[Supplied information Boundary: Start]

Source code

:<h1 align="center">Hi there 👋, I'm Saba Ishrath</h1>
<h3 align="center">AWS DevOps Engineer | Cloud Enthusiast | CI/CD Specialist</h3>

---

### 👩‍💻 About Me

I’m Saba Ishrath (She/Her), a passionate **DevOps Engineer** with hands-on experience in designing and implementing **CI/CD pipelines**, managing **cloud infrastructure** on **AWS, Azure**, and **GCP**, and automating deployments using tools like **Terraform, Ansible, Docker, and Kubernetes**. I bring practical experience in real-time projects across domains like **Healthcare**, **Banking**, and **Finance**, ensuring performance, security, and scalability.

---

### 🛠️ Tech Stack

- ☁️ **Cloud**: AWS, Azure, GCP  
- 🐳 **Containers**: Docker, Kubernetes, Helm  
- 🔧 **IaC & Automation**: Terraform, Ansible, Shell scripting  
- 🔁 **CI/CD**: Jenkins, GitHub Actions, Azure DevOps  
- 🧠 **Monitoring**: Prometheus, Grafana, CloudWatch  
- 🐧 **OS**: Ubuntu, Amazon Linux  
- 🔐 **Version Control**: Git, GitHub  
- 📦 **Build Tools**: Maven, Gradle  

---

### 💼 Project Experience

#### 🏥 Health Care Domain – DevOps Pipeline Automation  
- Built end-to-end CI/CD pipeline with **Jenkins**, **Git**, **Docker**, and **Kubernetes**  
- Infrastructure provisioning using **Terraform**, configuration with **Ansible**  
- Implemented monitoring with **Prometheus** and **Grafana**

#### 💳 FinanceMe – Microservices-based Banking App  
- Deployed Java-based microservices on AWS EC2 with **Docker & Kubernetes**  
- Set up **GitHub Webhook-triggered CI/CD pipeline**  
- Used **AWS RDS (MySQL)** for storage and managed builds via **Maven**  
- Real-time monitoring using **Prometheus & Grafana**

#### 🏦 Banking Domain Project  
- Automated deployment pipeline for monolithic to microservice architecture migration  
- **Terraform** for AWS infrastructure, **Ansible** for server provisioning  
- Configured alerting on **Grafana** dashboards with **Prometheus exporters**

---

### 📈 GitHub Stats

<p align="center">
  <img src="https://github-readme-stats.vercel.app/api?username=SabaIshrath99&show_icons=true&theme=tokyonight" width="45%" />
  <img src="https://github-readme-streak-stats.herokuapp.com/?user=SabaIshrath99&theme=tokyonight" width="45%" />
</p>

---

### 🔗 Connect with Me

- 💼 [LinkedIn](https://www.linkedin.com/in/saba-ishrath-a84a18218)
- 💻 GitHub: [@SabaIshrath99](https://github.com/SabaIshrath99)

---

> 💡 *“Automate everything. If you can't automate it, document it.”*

[Supplied information Boundary: End]

§ Task prompt
Please find how many lines in the records hold "theme", then give that number with nothing else.

§ Result of this exercise
2